|The U.S. military has a lot to do and spends a lot of money doing it. For the major defense contractors, simulation training and support is not just big business – it is a huge business. |
Lockheed Martin, one of the world's biggest defense contractors, has nearly 3,000 employees working in its simulation, training and support division; more than half of those under one roof at their Orlando, Florida facility.
Using computer simulators to train soldiers is cost effective and safe, and here Lockheed is developing simulations of all sorts; providing training in combat convoy procedures, using various weapon systems, flying and navigating the newest jet fighters, even using simulation trainers, to teach simulation training.
Looking much like high tech video games, the advanced simulators provide basic to advanced training for operating countless vehicles, individual and multiple weapon systems, in all different environments and conditions. They are used individually, preparing soldiers for various operations, and are also networked, enabling team leaders to practice war games, using different configurations of vehicles and weapon systems.

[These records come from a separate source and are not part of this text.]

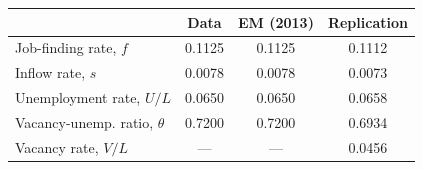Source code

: \begin{tabular}{lccc}
\toprule
 & Data & EM (2013) & Replication \\
\midrule
Job-finding rate, $f$ & 0.1125 & 0.1125 & 0.1112 \\
Inflow rate, $s$ & 0.0078 & 0.0078 & 0.0073 \\
Unemployment rate, $U/L$ & 0.0650 & 0.0650 & 0.0658 \\
Vacancy-unemp. ratio, $\theta$ & 0.7200 & 0.7200 & 0.6934 \\
Vacancy rate, $V/L$ & — & — & 0.0456 \\
\bottomrule
\end{tabular}

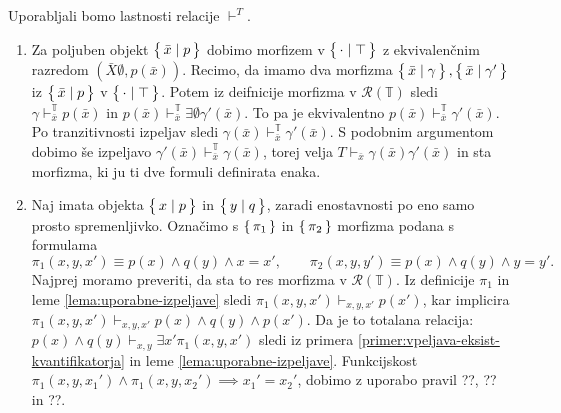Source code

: \documentclass[../kategoricna_logika.tex]{subfiles}
\begin{document}
\begin{dokaz}
  Uporabljali bomo lastnosti relacije $\vdash^T$.
  \begin{enumerate}[label=(\roman*)]
  \item Za poljuben objekt $\left\lbrace\,\bar{x} \mid p\,\right\rbrace$ dobimo morfizem v $\left\lbrace\,\cdot \mid \top\,\right\rbrace$
    z ekvivalenčnim razredom $(\bar{X}\emptyset, p(\bar{x}))$.
    Recimo, da imamo dva morfizma $\left\lbrace\,\bar{x} \mid \gamma\,\right\rbrace, \left\lbrace\,\bar{x} \mid \gamma'\,\right\rbrace$
    iz $\left\lbrace\,\bar{x} \mid p\,\right\rbrace$ v $\left\lbrace\,\cdot \mid \top\,\right\rbrace$.
    Potem iz deifnicije morfizma v $\mathcal{R}(\mathbb{T})$ sledi
    $\gamma \vdash_{\bar{x}}^{\mathbb{T}} p(\bar{x})$ in
    $p(\bar{x}) \vdash_{\bar{x}}^{\mathbb{T}} \exists \emptyset \gamma'(\bar{x})$.
    To pa je ekvivalentno $p(\bar{x}) \vdash_{\bar{x}}^{\mathbb{T}} \gamma'(\bar{x})$.
    Po tranzitivnosti izpeljav sledi $\gamma(\bar{x}) \vdash_{\bar{x}}^{\mathbb{T}} \gamma'(\bar{x})$.
    S podobnim argumentom dobimo še izpeljavo $\gamma'(\bar{x}) \vdash_{\bar{x}}^{\mathbb{T}} \gamma(\bar{x}) $,
    torej velja $T \vdash_{\bar{x}} \gamma(\bar{x}) \gamma'(\bar{x})$
    in sta morfizma, ki ju ti dve formuli definirata enaka.
    
  \item Naj imata objekta $\left\lbrace\,x \mid p\,\right\rbrace$ in $\left\lbrace\,y \mid q\,\right\rbrace$, zaradi
    enostavnosti po eno samo prosto spremenljivko.  Označimo s
    $\left\lbrace\,\pi_1\,\right\rbrace$ in $\left\lbrace\,\pi_2\,\right\rbrace$ morfizma podana s formulama
    \[ \pi_1(x,y,x') \equiv p(x) \land q(y) \land x=x', \qquad
      \pi_2(x,y,y') \equiv p(x) \land q(y) \land y=y'.
    \]
    Najprej moramo preveriti, da sta to res morfizma v
    $\mathcal{R}(\mathbb{T})$.  Iz definicije $\pi_1$ in leme
    \ref{lema:uporabne-izpeljave} sledi
    $\pi_1(x,y,x') \vdash_{x,y,x'} p(x')$, kar implicira
    $\pi_1(x,y,x') \vdash_{x,y,x'} p(x) \land q(y) \land p(x')$.  Da
    je to totalana relacija:
    $p(x) \land q(y) \vdash_{x,y} \exists x' \pi_1(x,y,x')$ sledi iz
    primera \ref{primer:vpeljava-eksist-kvantifikatorja} in leme
    \ref{lema:uporabne-izpeljave}.  Funkcijskost
    $\pi_1(x,y,x_1') \land \pi_1(x,y,x_2') \implies x_1' = x_2'$,
    dobimo z uporabo pravil ??, ?? in ??.


\end{enumerate}
\end{dokaz}
\end{document}
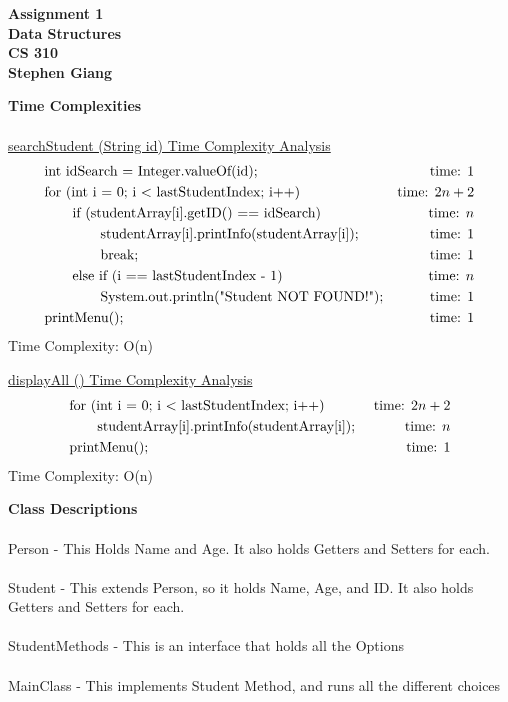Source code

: \documentclass[12pt]{article}
\begin{document}
	
	\begin{center}
		\textbf{Assignment 1} \\
		\textbf{Data Structures} \\
		\textbf{CS 310} \\
		\textbf{Stephen Giang} \\
	\end{center}

\vspace{\baselineskip}
\noindent \textbf{Time Complexities} \\\\
\underline{searchStudent (String id) Time Complexity Analysis}
	\begin{align}   
		&\text{int idSearch = Integer.valueOf(id);} 		& \text{time: } 1 \\
		&\text{for (int i = 0; i $<$ lastStudentIndex; i++)} 	& \text{time: } 2n+2   \\
		&\text{\qquad if (studentArray[i].getID() == idSearch)} 	& \text{time: } n  \\
		&\text{\qquad \qquad studentArray[i].printInfo(studentArray[i]);} & \text{time: } 1\\
		&\text{\qquad \qquad break;} 										& \text{time: } 1 \\
		&\text{\qquad else if (i == lastStudentIndex - 1)}  		& \text{time: } n\\
		&\text{\qquad \qquad System.out.println("Student NOT FOUND!");}  	& \text{time: } 1 \\
		&\text{printMenu();} 								& \text{time: } 1 
	\end{align}
Time Complexity: O(n)

\vspace{\baselineskip}
\vspace{\baselineskip}
\noindent \underline{displayAll () Time Complexity Analysis}
	\begin{align}
	    &\text{for (int i = 0; i $<$ lastStudentIndex; i++) } 		& \text{time: } 2n+2 \\
		&\text{\qquad studentArray[i].printInfo(studentArray[i]); }		& \text{time: } n \\
		&\text{printMenu(); }										& \text{time: } 1 
	\end{align}
Time Complexity: O(n)

\vspace{\baselineskip}
\vspace{\baselineskip}
\noindent \textbf{Class Descriptions} \\\\
Person - This Holds Name and Age.  It also holds Getters and Setters for each. \\\\
Student - This extends Person, so it holds Name, Age, and ID. It also holds Getters and Setters for each. \\\\
StudentMethods - This is an interface that holds all the Options \\\\
MainClass - This implements Student Method, and runs all the different choices
	
\end{document}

Ground simulators train soldiers to maneuver as units through virtual environments. Live-fire targetry and tactical engagement systems prepare soldiers for operating under stress by exposing them to simulated combat situations, and likewise, prepare military leaders to address future conflicts.
The flight simulators take pilots from initial qualification training all the way through real-time, virtual combat mission rehearsals. Military officials say simulation training is essential and has been vitally important for US military operations in Iraq.
There are also non-military uses for the simulators. Lockheed says some of the technology developed is used by law enforcement agencies around the world. Vehicle simulators for water, land and air, are important, cost effective training tools for student drivers of trucks, buses, industrial and emergency vehicles of all sorts and 'virtually' accident free.